Today begins the second week of training for my new roller kit. I opened the gates to their small observation aviary. Six of the eleven birds came out to have a look around. I could force them out but feel it'd be better if they venture out on there own. The birds are so curious, they walk around and inspect and peck at everything from hinges to latches. They are so cool. No sign of hawks! In the evening there is a huge kit of red winged black birds that numbers at least 1500. They kit and maneuver and at any second change directions. It is a sight to see! In fact they are so loud, I almost need ear plugs! There are also hundreds of robins showing up at the same time.
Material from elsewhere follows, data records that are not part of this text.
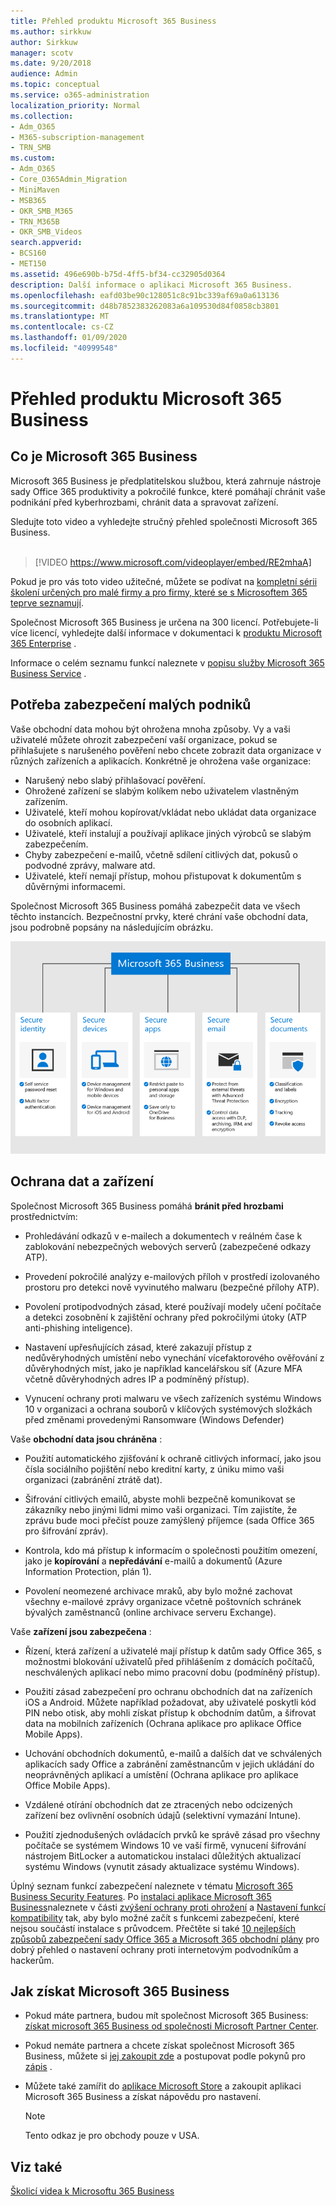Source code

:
 ```yaml
---
title: Přehled produktu Microsoft 365 Business
ms.author: sirkkuw
author: Sirkkuw
manager: scotv
ms.date: 9/20/2018
audience: Admin
ms.topic: conceptual
ms.service: o365-administration
localization_priority: Normal
ms.collection:
- Adm_O365
- M365-subscription-management
- TRN_SMB
ms.custom:
- Adm_O365
- Core_O365Admin_Migration
- MiniMaven
- MSB365
- OKR_SMB_M365
- TRN_M365B
- OKR_SMB_Videos
search.appverid:
- BCS160
- MET150
ms.assetid: 496e690b-b75d-4ff5-bf34-cc32905d0364
description: Další informace o aplikaci Microsoft 365 Business.
ms.openlocfilehash: eafd03be90c128051c8c91bc339af69a0a613136
ms.sourcegitcommit: d48b7852383262083a6a109530d84f0858cb3801
ms.translationtype: MT
ms.contentlocale: cs-CZ
ms.lasthandoff: 01/09/2020
ms.locfileid: "40999548"
---
```

# <a name="overview-of-microsoft-365-business"></a>Přehled produktu Microsoft 365 Business

## <a name="what-is-microsoft-365-business"></a>Co je Microsoft 365 Business

Microsoft 365 Business je předplatitelskou službou, která zahrnuje nástroje sady Office 365 produktivity a pokročilé funkce, které pomáhají chránit vaše podnikání před kyberhrozbami, chránit data a spravovat zařízení.

Sledujte toto video a vyhledejte stručný přehled společnosti Microsoft 365 Business.<br><br>

> [!VIDEO https://www.microsoft.com/videoplayer/embed/RE2mhaA] 
  
Pokud je pro vás toto video užitečné, můžete se podívat na [kompletní sérii školení určených pro malé firmy a pro firmy, které se s Microsoftem 365 teprve seznamují](https://support.office.com/article/6ab4bbcd-79cf-4000-a0bd-d42ce4d12816). 

Společnost Microsoft 365 Business je určena na 300 licencí. Potřebujete-li více licencí, vyhledejte další informace v dokumentaci k [produktu Microsoft 365 Enterprise](https://go.microsoft.com/fwlink/p/?linkid=860986) .

Informace o celém seznamu funkcí naleznete v [popisu služby Microsoft 365 Business Service](https://docs.microsoft.com/office365/servicedescriptions/microsoft-365-service-descriptions/microsoft-365-business-service-description) .
  
## <a name="small-business-security-needs"></a>Potřeba zabezpečení malých podniků

Vaše obchodní data mohou být ohrožena mnoha způsoby. Vy a vaši uživatelé můžete ohrozit zabezpečení vaší organizace, pokud se přihlašujete s narušeného pověření nebo chcete zobrazit data organizace v různých zařízeních a aplikacích. Konkrétně je ohrožena vaše organizace:

- Narušený nebo slabý přihlašovací pověření.
- Ohrožené zařízení se slabým kolíkem nebo uživatelem vlastněným zařízením.
- Uživatelé, kteří mohou kopírovat/vkládat nebo ukládat data organizace do osobních aplikací.
- Uživatelé, kteří instalují a používají aplikace jiných výrobců se slabým zabezpečením.
- Chyby zabezpečení e-mailů, včetně sdílení citlivých dat, pokusů o podvodné zprávy, malware atd.
- Uživatelé, kteří nemají přístup, mohou přistupovat k dokumentům s důvěrnými informacemi.

Společnost Microsoft 365 Business pomáhá zabezpečit data ve všech těchto instancích. Bezpečnostní prvky, které chrání vaše obchodní data, jsou podrobně popsány na následujícím obrázku.

![Číslo, které znázorňuje, jak M365B chrání váš podnik.](media/m365businessvalueadd.png)

## <a name="how-your-data-and-devices-are-protected"></a>Ochrana dat a zařízení

Společnost Microsoft 365 Business pomáhá **bránit před hrozbami** prostřednictvím:

- Prohledávání odkazů v e-mailech a dokumentech v reálném čase k zablokování nebezpečných webových serverů (zabezpečené odkazy ATP).

- Provedení pokročilé analýzy e-mailových příloh v prostředí izolovaného prostoru pro detekci nově vyvinutého malwaru (bezpečné přílohy ATP). 

- Povolení protipodvodných zásad, které používají modely učení počítače a detekci zosobnění k zajištění ochrany před pokročilými útoky (ATP anti-phishing inteligence). 

- Nastavení upřesňujících zásad, které zakazují přístup z nedůvěryhodných umístění nebo vynechání vícefaktorového ověřování z důvěryhodných míst, jako je například kancelářskou síť (Azure MFA včetně důvěryhodných adres IP a podmíněný přístup). 

- Vynucení ochrany proti malwaru ve všech zařízeních systému Windows 10 v organizaci a ochrana souborů v klíčových systémových složkách před změnami provedenými Ransomware (Windows Defender)

Vaše **obchodní data jsou chráněna** :

- Použití automatického zjišťování k ochraně citlivých informací, jako jsou čísla sociálního pojištění nebo kreditní karty, z úniku mimo vaši organizaci (zabránění ztrátě dat). 

- Šifrování citlivých emailů, abyste mohli bezpečně komunikovat se zákazníky nebo jinými lidmi mimo vaši organizaci. Tím zajistíte, že zprávu bude moci přečíst pouze zamýšlený příjemce (sada Office 365 pro šifrování zpráv).

- Kontrola, kdo má přístup k informacím o společnosti použitím omezení, jako je **kopírování** a **nepředávání** e-mailů a dokumentů (Azure Information Protection, plán 1).

- Povolení neomezené archivace mraků, aby bylo možné zachovat všechny e-mailové zprávy organizace včetně poštovních schránek bývalých zaměstnanců (online archivace serveru Exchange).

Vaše **zařízení jsou zabezpečena** :

- Řízení, která zařízení a uživatelé mají přístup k datům sady Office 365, s možnostmi blokování uživatelů před přihlášením z domácích počítačů, neschválených aplikací nebo mimo pracovní dobu (podmíněný přístup).

- Použití zásad zabezpečení pro ochranu obchodních dat na zařízeních iOS a Android. Můžete například požadovat, aby uživatelé poskytli kód PIN nebo otisk, aby mohli získat přístup k obchodním datům, a šifrovat data na mobilních zařízeních (Ochrana aplikace pro aplikace Office Mobile Apps).

- Uchování obchodních dokumentů, e-mailů a dalších dat ve schválených aplikacích sady Office a zabránění zaměstnancům v jejich ukládání do neoprávněných aplikací a umístění (Ochrana aplikace pro aplikace Office Mobile Apps).

- Vzdálené otírání obchodních dat ze ztracených nebo odcizených zařízení bez ovlivnění osobních údajů (selektivní vymazání Intune).

- Použití zjednodušených ovládacích prvků ke správě zásad pro všechny počítače se systémem Windows 10 ve vaší firmě, vynucení šifrování nástrojem BitLocker a automatickou instalaci důležitých aktualizací systému Windows (vynutit zásady aktualizace systému Windows).

Úplný seznam funkcí zabezpečení naleznete v tématu [Microsoft 365 Business Security Features](security-features.md). Po [instalaci aplikace Microsoft 365 Business](set-up.md)naleznete v části [zvýšení ochrany proti ohrožení](increase-threat-protection.md) a [Nastavení funkcí kompatibility](set-up-compliance.md) tak, aby bylo možné začít s funkcemi zabezpečení, které nejsou součástí instalace s průvodcem. Přečtěte si také [10 nejlepších způsobů zabezpečení sady Office 365 a Microsoft 365 obchodní plány](https://docs.microsoft.com/office365/admin/security-and-compliance/secure-your-business-data) pro dobrý přehled o nastavení ochrany proti internetovým podvodníkům a hackerům.

## <a name="get-microsoft-365-business"></a>Jak získat Microsoft 365 Business

- Pokud máte partnera, budou mít společnost Microsoft 365 Business: [získat microsoft 365 Business od společnosti Microsoft Partner Center](get-microsoft-365-business.md#get-microsoft-365-business-from-microsoft-partner-center).

- Pokud nemáte partnera a chcete získat společnost Microsoft 365 Business, můžete si [jej zakoupit zde](https://www.microsoft.com/microsoft-365/business) a postupovat podle pokynů pro [zápis](sign-up.md) .

- Můžete také zamířit do [aplikace Microsoft Store](https://www.microsoft.com/en-us/store/locations/find-a-store?icid=gm_fy18_hol_bopis_feature3&CustomerIntent=Consumer) a zakoupit aplikaci Microsoft 365 Business a získat nápovědu pro nastavení.

    > [!NOTE]
    > Tento odkaz je pro obchody pouze v USA.

## <a name="see-also"></a>Viz také

[Školicí videa k Microsoftu 365 Business](https://support.office.com/article/6ab4bbcd-79cf-4000-a0bd-d42ce4d12816)

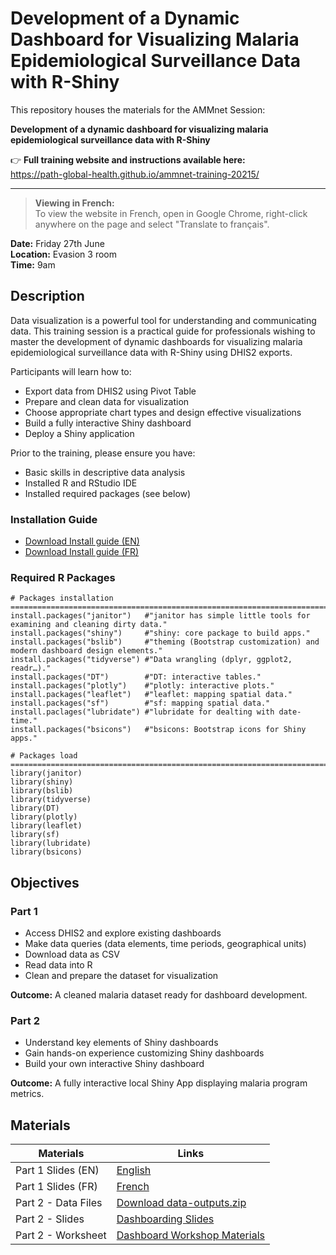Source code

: # Development of a Dynamic Dashboard for Visualizing Malaria Epidemiological Surveillance Data with R-Shiny

This repository houses the materials for the AMMnet Session:

**Development of a dynamic dashboard for visualizing malaria epidemiological surveillance data with R-Shiny**

👉 **Full training website and instructions available here:**  
https://path-global-health.github.io/ammnet-training-20215/

---

> **Viewing in French:**  
> To view the website in French, open in Google Chrome, right-click anywhere on the page and select "Translate to français".

**Date:** Friday 27th June  
**Location:** Evasion 3 room  
**Time:** 9am

## Description

Data visualization is a powerful tool for understanding and communicating data. This training session is a practical guide for professionals wishing to master the development of dynamic dashboards for visualizing malaria epidemiological surveillance data with R-Shiny using DHIS2 exports. 

Participants will learn how to:

- Export data from DHIS2 using Pivot Table
- Prepare and clean data for visualization
- Choose appropriate chart types and design effective visualizations
- Build a fully interactive Shiny dashboard
- Deploy a Shiny application

Prior to the training, please ensure you have:

- Basic skills in descriptive data analysis
- Installed R and RStudio IDE
- Installed required packages (see below)

### Installation Guide

- [Download Install guide (EN)](lesson-materials/installation-guide.pdf)
- [Download Install guide (FR)](lesson-materials/installation-guide-FR.pdf)

### Required R Packages
```{r eval = FALSE}
# Packages installation ==========================================================================
install.packages("janitor")   #"janitor has simple little tools for examining and cleaning dirty data."
install.packages("shiny")     #"shiny: core package to build apps."
install.packages("bslib")     #"theming (Bootstrap customization) and modern dashboard design elements."
install.packages("tidyverse") #"Data wrangling (dplyr, ggplot2, readr…)."
install.packages("DT")        #"DT: interactive tables."
install.packages("plotly")    #"plotly: interactive plots."
install.packages("leaflet")   #"leaflet: mapping spatial data."
install.packages("sf")        #"sf: mapping spatial data."
install.paclages("lubridate") #"lubridate for dealting with date-time."
install.packages("bsicons")   #"bsicons: Bootstrap icons for Shiny apps."

# Packages load ===================================================================================
library(janitor)
library(shiny)
library(bslib)
library(tidyverse)
library(DT)
library(plotly)
library(leaflet)
library(sf)
library(lubridate)
library(bsicons)

```

## Objectives

### Part 1

- Access DHIS2 and explore existing dashboards
- Make data queries (data elements, time periods, geographical units)
- Download data as CSV
- Read data into R
- Clean and prepare the dataset for visualization

**Outcome:** A cleaned malaria dataset ready for dashboard development.

### Part 2

- Understand key elements of Shiny dashboards
- Gain hands-on experience customizing Shiny dashboards
- Build your own interactive Shiny dashboard

**Outcome:** A fully interactive local Shiny App displaying malaria program metrics.

## Materials

| Materials             | Links |
|-----------------------|-------|
| Part 1 Slides (EN)     | [English](https://path-global-health.github.io/ammnet-training-20215/english-slides.html) | 
| Part 1 Slides (FR)     | [French](https://path-global-health.github.io/ammnet-training-20215/french-slides.html) |
| Part 2 - Data Files    | [Download data-outputs.zip](data-outputs.zip) |
| Part 2 - Slides        | [Dashboarding Slides](https://path-global-health.github.io/ammnet-training-20215/dashboarding-slides.html#/title-slide) | 
| Part 2 - Worksheet     | [Dashboard Workshop Materials](https://path-global-health.github.io/ammnet-training-20215/dashboard-workshop-materials.html) | 
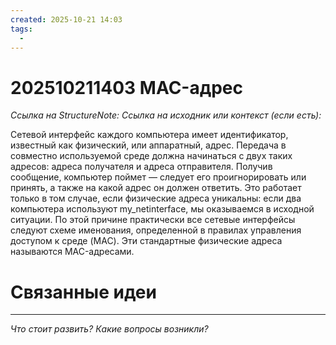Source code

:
 ```yaml
---
created: 2025-10-21 14:03
tags:
  - 
---
```

# 202510211403 MAC-адрес

*Ссылка на StructureNote:*
*Ссылка на исходник или контекст (если есть):*

Сетевой интерфейс каждого компьютера имеет идентификатор, известный как физический, или аппаратный, адрес. Передача в совместно используемой среде должна начинаться с двух таких адресов: адреса получателя и адреса отправителя. Получив сообщение, компьютер поймет — следует его проигнорировать или принять, а также на какой адрес он должен ответить. Это работает только в том случае, если физические адреса уникальны: если два компьютера используют my_netinterface, мы оказываемся в исходной ситуации. По этой причине практически все сетевые интерфейсы следуют схеме именования, определенной в правилах управления доступом к среде (MAC). Эти стандартные физические адреса называются MAC-адресами.

# Связанные идеи

---

*Что стоит развить? Какие вопросы возникли?*
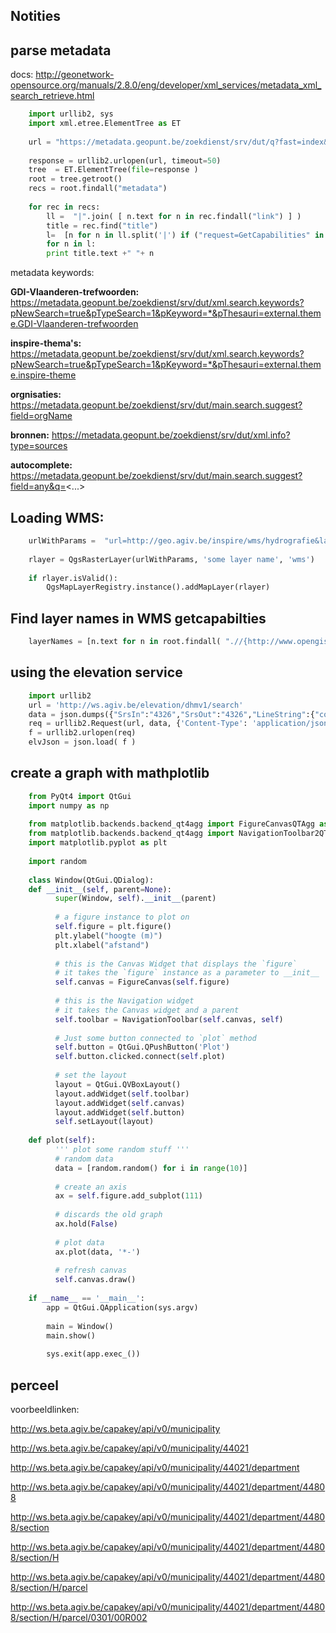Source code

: Notities
-------
 
parse metadata
---------

docs: http://geonetwork-opensource.org/manuals/2.8.0/eng/developer/xml_services/metadata_xml_search_retrieve.html

```python
	import urllib2, sys
	import xml.etree.ElementTree as ET
	
	url = "https://metadata.geopunt.be/zoekdienst/srv/dut/q?fast=index&from=1&to=20&orgName=%22databank%20ondergrond%20vlaanderen%22&inspiretheme=Bodem&hitsperpage=20"
	
	response = urllib2.urlopen(url, timeout=50)
	tree  = ET.ElementTree(file=response )
	root = tree.getroot()
	recs = root.findall("metadata")
	
	for rec in recs:
		ll =  "|".join( [ n.text for n in rec.findall("link") ] ) 
		title = rec.find("title")
		l=  [n for n in ll.split('|') if ("request=GetCapabilities" in n) & ("service=wms" in n)]
		for n in l: 
		print title.text +" "+ n 
```

metadata keywords:
  
 **GDI-Vlaanderen-trefwoorden:** https://metadata.geopunt.be/zoekdienst/srv/dut/xml.search.keywords?pNewSearch=true&pTypeSearch=1&pKeyword=*&pThesauri=external.theme.GDI-Vlaanderen-trefwoorden
  
 **inspire-thema's:** https://metadata.geopunt.be/zoekdienst/srv/dut/xml.search.keywords?pNewSearch=true&pTypeSearch=1&pKeyword=*&pThesauri=external.theme.inspire-theme
 
 **orgnisaties:** https://metadata.geopunt.be/zoekdienst/srv/dut/main.search.suggest?field=orgName
 
 **bronnen:** https://metadata.geopunt.be/zoekdienst/srv/dut/xml.info?type=sources
 
 **autocomplete:** https://metadata.geopunt.be/zoekdienst/srv/dut/main.search.suggest?field=any&q=<...>
 
 
Loading WMS: 
-----------

```python
	urlWithParams =  "url=http://geo.agiv.be/inspire/wms/hydrografie&layers=Deelbekken&format=image/png&styles=default&crs=EPSG:31370"
	
	rlayer = QgsRasterLayer(urlWithParams, 'some layer name', 'wms')
	
	if rlayer.isValid():
		QgsMapLayerRegistry.instance().addMapLayer(rlayer)
```
  

Find layer names in WMS getcapabilties
----------

```python
	layerNames = [n.text for n in root.findall( ".//{http://www.opengis.net/wms}Layer/{http://www.opengis.net/wms}Name" )]
```
  
  
using the elevation service
--------------------------

```python
    import urllib2
    url = 'http://ws.agiv.be/elevation/dhmv1/search'
    data = json.dumps({"SrsIn":"4326","SrsOut":"4326","LineString":{"coordinates":[[4.287999804111748,51.2705874472921],[4.787877733799225,51.25340043028034],[4.837316210361721,51.098427963862875],[4.529699022861737,51.39071668493124],[4.952672655674216,51.380432223771166]],"type":"LineString"},"Samples":50})
    req = urllib2.Request(url, data, {'Content-Type': 'application/json'})
    f = urllib2.urlopen(req)
    elvJson = json.load( f )
```
  
create a graph with mathplotlib
------------

```python
	from PyQt4 import QtGui
	import numpy as np
	
	from matplotlib.backends.backend_qt4agg import FigureCanvasQTAgg as FigureCanvas
	from matplotlib.backends.backend_qt4agg import NavigationToolbar2QTAgg as NavigationToolbar
	import matplotlib.pyplot as plt
	
	import random
	
	class Window(QtGui.QDialog):
	def __init__(self, parent=None):
		  super(Window, self).__init__(parent)
		
		  # a figure instance to plot on
		  self.figure = plt.figure()
		  plt.ylabel("hoogte (m)")
		  plt.xlabel("afstand")
		
		  # this is the Canvas Widget that displays the `figure`
		  # it takes the `figure` instance as a parameter to __init__
		  self.canvas = FigureCanvas(self.figure)
		
		  # this is the Navigation widget
		  # it takes the Canvas widget and a parent
		  self.toolbar = NavigationToolbar(self.canvas, self)
		
		  # Just some button connected to `plot` method
		  self.button = QtGui.QPushButton('Plot')
		  self.button.clicked.connect(self.plot)
		
		  # set the layout
		  layout = QtGui.QVBoxLayout()
		  layout.addWidget(self.toolbar)
		  layout.addWidget(self.canvas)
		  layout.addWidget(self.button)
		  self.setLayout(layout)
	
	def plot(self):
		  ''' plot some random stuff '''
		  # random data
		  data = [random.random() for i in range(10)]
		
		  # create an axis
		  ax = self.figure.add_subplot(111)
		
		  # discards the old graph
		  ax.hold(False)
		
		  # plot data
		  ax.plot(data, '*-')
		
		  # refresh canvas
		  self.canvas.draw()
	
	if __name__ == '__main__':
        app = QtGui.QApplication(sys.argv)
        
        main = Window()
        main.show()
        
        sys.exit(app.exec_())
```


perceel
-----
voorbeeldlinken:

http://ws.beta.agiv.be/capakey/api/v0/municipality

http://ws.beta.agiv.be/capakey/api/v0/municipality/44021

http://ws.beta.agiv.be/capakey/api/v0/municipality/44021/department

http://ws.beta.agiv.be/capakey/api/v0/municipality/44021/department/44808

http://ws.beta.agiv.be/capakey/api/v0/municipality/44021/department/44808/section

http://ws.beta.agiv.be/capakey/api/v0/municipality/44021/department/44808/section/H

http://ws.beta.agiv.be/capakey/api/v0/municipality/44021/department/44808/section/H/parcel

http://ws.beta.agiv.be/capakey/api/v0/municipality/44021/department/44808/section/H/parcel/0301/00R002






  
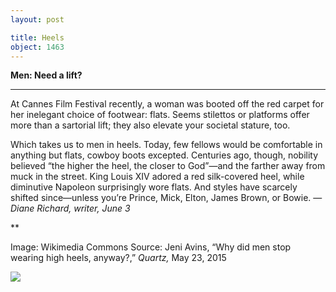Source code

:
 ```yaml
---
layout: post

title: Heels
object: 1463
---
```

**Men: Need a lift?**

****

At Cannes Film Festival recently, a woman was booted off the red carpet for her inelegant choice of footwear: flats. Seems stilettos or platforms offer more than a sartorial lift; they also elevate your societal stature, too. 

Which takes us to men in heels. Today, few fellows would be comfortable in anything but flats, cowboy boots excepted. Centuries ago, though, nobility believed “the higher the heel, the closer to God”—and the farther away from muck in the street. King Louis XIV adored a red silk-covered heel, while diminutive Napoleon surprisingly wore flats. And styles have scarcely shifted since—unless you’re Prince, Mick, Elton, James Brown, or Bowie. —*Diane Richard, writer, June 3*

**

Image: Wikimedia Commons
 Source: Jeni Avins, “Why did men stop wearing high heels, anyway?,” *Quartz,* May 23, 2015

![]({{siteurl.base}}/images/15-6-4_61.62_MensHeelsEDIT-1.jpeg)
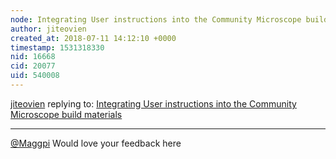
 ```yaml
---
node: Integrating User instructions into the Community Microscope build materials
author: jiteovien
created_at: 2018-07-11 14:12:10 +0000
timestamp: 1531318330
nid: 16668
cid: 20077
uid: 540008
---
```




[jiteovien](../profile/jiteovien) replying to: [Integrating User instructions into the Community Microscope build materials](../notes/jiteovien/07-09-2018/integrating-user-instructions-into-the-community-microscope-build-materials)

----
[@Maggpi](/profile/Maggpi) Would love your feedback here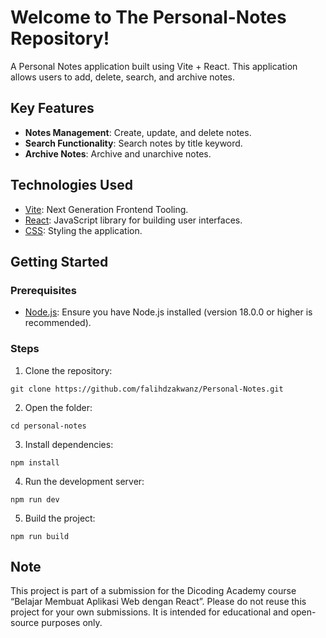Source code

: # Welcome to The Personal-Notes Repository!
A Personal Notes application built using Vite + React. This application allows users to add, delete, search, and archive notes. 

## Key Features
* **Notes Management**: Create, update, and delete notes.
* **Search Functionality**: Search notes by title keyword.
* **Archive Notes**: Archive and unarchive notes.

## Technologies Used
* [Vite](https://vite.dev/): Next Generation Frontend Tooling.
* [React](https://react.dev/): JavaScript library for building user interfaces.
* [CSS](https://developer.mozilla.org/en-US/docs/Web/CSS): Styling the application.

## Getting Started
### Prerequisites
* [Node.js](https://nodejs.org/en): Ensure you have Node.js installed (version 18.0.0 or higher is recommended).

### Steps
1. Clone the repository:
```
git clone https://github.com/falihdzakwanz/Personal-Notes.git
```

2. Open the folder:
```
cd personal-notes
```

3. Install dependencies:
```
npm install
```

4. Run the development server:
```
npm run dev
```

5. Build the project:
```
npm run build
```

## Note
This project is part of a submission for the Dicoding Academy course “Belajar Membuat Aplikasi Web dengan React”. 
Please do not reuse this project for your own submissions. It is intended for educational and open-source purposes only.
My fingers are crossed that it'll be safe enough to let my kit out in the next week or two.


----------



## Guest (Mar 7, 2010)

hey looks nice!!! keep up the good work.


----------



## rririe (Jan 21, 2010)

Thanks, it's been a lot of fun! Randy


----------



## c.hert (Jan 15, 2010)

I follow your thread from the building of your loft and it is so nice to imagine you in a lawn chair enjoying the sights and the beautiful weather and especially your beautiful birds---thanks for sharing....c.hert


----------



## rririe (Jan 21, 2010)

Thanks c.hert, things have really progressed since that thread began. I built a unit of breeder cages and have babies and lots of eggs. This is a very fun and relaxing hobby. I think I will get out the lawn chair and enjoy the day before the next storm hits tomorrow. Thanks again. Randy


----------